==== Provided records ====

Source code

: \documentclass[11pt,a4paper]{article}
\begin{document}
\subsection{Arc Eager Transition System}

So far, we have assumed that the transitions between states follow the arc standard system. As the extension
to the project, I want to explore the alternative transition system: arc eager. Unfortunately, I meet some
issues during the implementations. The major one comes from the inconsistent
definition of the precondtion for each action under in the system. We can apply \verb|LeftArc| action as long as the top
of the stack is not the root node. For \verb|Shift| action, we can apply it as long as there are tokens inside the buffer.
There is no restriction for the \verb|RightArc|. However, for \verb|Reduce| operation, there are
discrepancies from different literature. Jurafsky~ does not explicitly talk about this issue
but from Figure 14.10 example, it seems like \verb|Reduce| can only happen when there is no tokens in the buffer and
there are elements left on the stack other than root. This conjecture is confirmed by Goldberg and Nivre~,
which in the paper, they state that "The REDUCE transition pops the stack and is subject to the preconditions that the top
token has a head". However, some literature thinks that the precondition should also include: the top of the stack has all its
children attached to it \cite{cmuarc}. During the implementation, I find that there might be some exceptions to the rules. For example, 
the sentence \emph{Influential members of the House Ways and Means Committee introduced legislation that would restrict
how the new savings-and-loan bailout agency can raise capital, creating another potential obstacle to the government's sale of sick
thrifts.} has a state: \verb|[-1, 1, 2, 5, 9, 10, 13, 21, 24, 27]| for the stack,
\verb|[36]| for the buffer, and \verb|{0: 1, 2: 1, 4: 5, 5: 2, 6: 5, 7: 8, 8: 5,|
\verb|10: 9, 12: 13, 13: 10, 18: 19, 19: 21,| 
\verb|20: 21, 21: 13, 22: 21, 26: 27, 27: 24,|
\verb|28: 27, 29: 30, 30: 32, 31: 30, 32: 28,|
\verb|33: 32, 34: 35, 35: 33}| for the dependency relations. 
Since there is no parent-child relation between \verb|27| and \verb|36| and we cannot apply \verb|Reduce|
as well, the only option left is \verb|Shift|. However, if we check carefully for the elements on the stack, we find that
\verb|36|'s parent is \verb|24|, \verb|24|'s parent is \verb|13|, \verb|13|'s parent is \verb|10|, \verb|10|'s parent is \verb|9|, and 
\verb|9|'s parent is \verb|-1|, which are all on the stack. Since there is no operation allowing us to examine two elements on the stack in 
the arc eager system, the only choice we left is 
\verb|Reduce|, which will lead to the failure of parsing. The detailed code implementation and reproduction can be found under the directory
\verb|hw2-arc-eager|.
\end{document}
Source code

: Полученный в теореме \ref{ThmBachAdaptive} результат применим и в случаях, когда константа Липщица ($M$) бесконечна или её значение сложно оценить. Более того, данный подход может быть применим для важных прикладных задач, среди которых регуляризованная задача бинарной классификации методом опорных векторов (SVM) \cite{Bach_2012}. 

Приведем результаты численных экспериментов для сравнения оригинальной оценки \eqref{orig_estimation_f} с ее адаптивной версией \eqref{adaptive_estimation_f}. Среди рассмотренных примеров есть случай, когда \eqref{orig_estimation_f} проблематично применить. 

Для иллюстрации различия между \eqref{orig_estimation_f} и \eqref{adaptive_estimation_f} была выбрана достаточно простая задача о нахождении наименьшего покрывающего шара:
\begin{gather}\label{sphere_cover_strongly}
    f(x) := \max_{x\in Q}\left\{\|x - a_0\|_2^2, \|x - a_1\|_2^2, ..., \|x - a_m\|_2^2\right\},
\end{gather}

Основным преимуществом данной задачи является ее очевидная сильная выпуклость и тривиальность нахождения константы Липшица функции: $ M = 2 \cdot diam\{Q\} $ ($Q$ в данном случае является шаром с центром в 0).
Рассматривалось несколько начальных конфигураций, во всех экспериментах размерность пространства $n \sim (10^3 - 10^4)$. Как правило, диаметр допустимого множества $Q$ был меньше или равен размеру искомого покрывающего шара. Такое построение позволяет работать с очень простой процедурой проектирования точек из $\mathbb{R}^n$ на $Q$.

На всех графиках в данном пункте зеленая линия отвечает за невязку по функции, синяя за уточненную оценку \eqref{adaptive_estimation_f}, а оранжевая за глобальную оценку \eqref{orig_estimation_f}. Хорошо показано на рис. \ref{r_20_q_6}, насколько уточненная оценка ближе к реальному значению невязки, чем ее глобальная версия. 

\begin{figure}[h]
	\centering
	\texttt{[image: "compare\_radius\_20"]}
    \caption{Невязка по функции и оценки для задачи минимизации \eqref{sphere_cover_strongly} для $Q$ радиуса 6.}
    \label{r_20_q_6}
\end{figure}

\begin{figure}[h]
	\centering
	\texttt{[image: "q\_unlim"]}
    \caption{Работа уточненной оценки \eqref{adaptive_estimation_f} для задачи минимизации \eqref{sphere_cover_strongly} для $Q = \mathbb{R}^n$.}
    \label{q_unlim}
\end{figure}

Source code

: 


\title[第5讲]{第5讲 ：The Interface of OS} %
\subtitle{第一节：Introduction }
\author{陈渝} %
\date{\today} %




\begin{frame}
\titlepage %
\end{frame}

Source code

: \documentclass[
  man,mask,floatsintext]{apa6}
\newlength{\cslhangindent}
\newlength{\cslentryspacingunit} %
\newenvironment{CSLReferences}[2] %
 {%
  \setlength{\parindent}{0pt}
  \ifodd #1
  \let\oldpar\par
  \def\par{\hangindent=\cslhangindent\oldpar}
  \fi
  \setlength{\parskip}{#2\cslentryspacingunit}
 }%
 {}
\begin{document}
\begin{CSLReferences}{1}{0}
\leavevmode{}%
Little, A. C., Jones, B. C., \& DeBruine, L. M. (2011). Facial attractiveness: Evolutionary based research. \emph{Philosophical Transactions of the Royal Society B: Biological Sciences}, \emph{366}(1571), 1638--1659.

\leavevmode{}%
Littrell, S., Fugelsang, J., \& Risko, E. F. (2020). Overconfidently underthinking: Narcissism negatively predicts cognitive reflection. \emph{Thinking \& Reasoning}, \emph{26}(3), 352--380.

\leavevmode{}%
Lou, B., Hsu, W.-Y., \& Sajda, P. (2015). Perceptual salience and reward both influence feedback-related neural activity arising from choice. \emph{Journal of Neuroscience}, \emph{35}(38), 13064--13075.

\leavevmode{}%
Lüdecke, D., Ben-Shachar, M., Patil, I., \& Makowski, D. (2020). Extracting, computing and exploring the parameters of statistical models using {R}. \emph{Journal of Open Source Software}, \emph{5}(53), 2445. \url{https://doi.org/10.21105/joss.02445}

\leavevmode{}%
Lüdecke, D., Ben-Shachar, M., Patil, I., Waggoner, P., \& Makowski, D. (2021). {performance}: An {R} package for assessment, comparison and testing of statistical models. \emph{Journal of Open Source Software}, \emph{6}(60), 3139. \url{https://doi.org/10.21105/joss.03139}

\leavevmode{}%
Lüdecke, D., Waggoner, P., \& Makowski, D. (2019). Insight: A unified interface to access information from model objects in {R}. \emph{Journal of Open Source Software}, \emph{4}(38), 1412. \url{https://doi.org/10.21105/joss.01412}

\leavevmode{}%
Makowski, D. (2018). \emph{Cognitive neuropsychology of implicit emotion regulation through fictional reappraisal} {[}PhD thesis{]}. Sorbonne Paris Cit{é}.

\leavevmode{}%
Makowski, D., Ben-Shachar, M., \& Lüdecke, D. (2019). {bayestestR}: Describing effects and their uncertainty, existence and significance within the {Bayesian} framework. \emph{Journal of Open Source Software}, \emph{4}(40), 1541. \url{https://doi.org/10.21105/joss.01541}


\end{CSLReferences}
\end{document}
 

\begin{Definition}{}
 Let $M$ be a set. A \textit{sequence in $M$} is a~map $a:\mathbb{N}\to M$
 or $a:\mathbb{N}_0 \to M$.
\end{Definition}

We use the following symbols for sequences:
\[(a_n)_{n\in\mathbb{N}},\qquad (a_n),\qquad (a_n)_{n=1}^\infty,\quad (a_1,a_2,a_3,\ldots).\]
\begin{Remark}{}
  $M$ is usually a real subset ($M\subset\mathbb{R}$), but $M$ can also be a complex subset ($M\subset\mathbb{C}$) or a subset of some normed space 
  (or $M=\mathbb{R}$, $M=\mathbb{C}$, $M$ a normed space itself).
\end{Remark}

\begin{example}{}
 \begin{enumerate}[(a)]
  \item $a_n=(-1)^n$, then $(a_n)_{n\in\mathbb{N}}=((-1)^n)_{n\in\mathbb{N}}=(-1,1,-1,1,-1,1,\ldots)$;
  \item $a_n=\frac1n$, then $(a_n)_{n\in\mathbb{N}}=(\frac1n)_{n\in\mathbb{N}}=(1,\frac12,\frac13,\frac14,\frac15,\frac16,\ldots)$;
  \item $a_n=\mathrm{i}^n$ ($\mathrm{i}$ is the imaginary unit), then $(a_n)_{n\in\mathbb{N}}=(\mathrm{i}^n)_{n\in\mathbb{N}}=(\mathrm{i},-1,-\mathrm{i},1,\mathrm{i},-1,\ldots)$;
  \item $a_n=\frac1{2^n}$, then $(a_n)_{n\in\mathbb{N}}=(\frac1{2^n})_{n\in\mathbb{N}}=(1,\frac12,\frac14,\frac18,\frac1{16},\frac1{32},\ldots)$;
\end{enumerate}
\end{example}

====

Work request :: Using only the entries above, output the line with "but from Figure", the line with "there are elements", and all lines between them, exactly as they stand.

Exercise solution ::
but from Figure 14.10 example, it seems like \verb|Reduce| can only happen when there is no tokens in the buffer and
there are elements left on the stack other than root. This conjecture is confirmed by Goldberg and Nivre~,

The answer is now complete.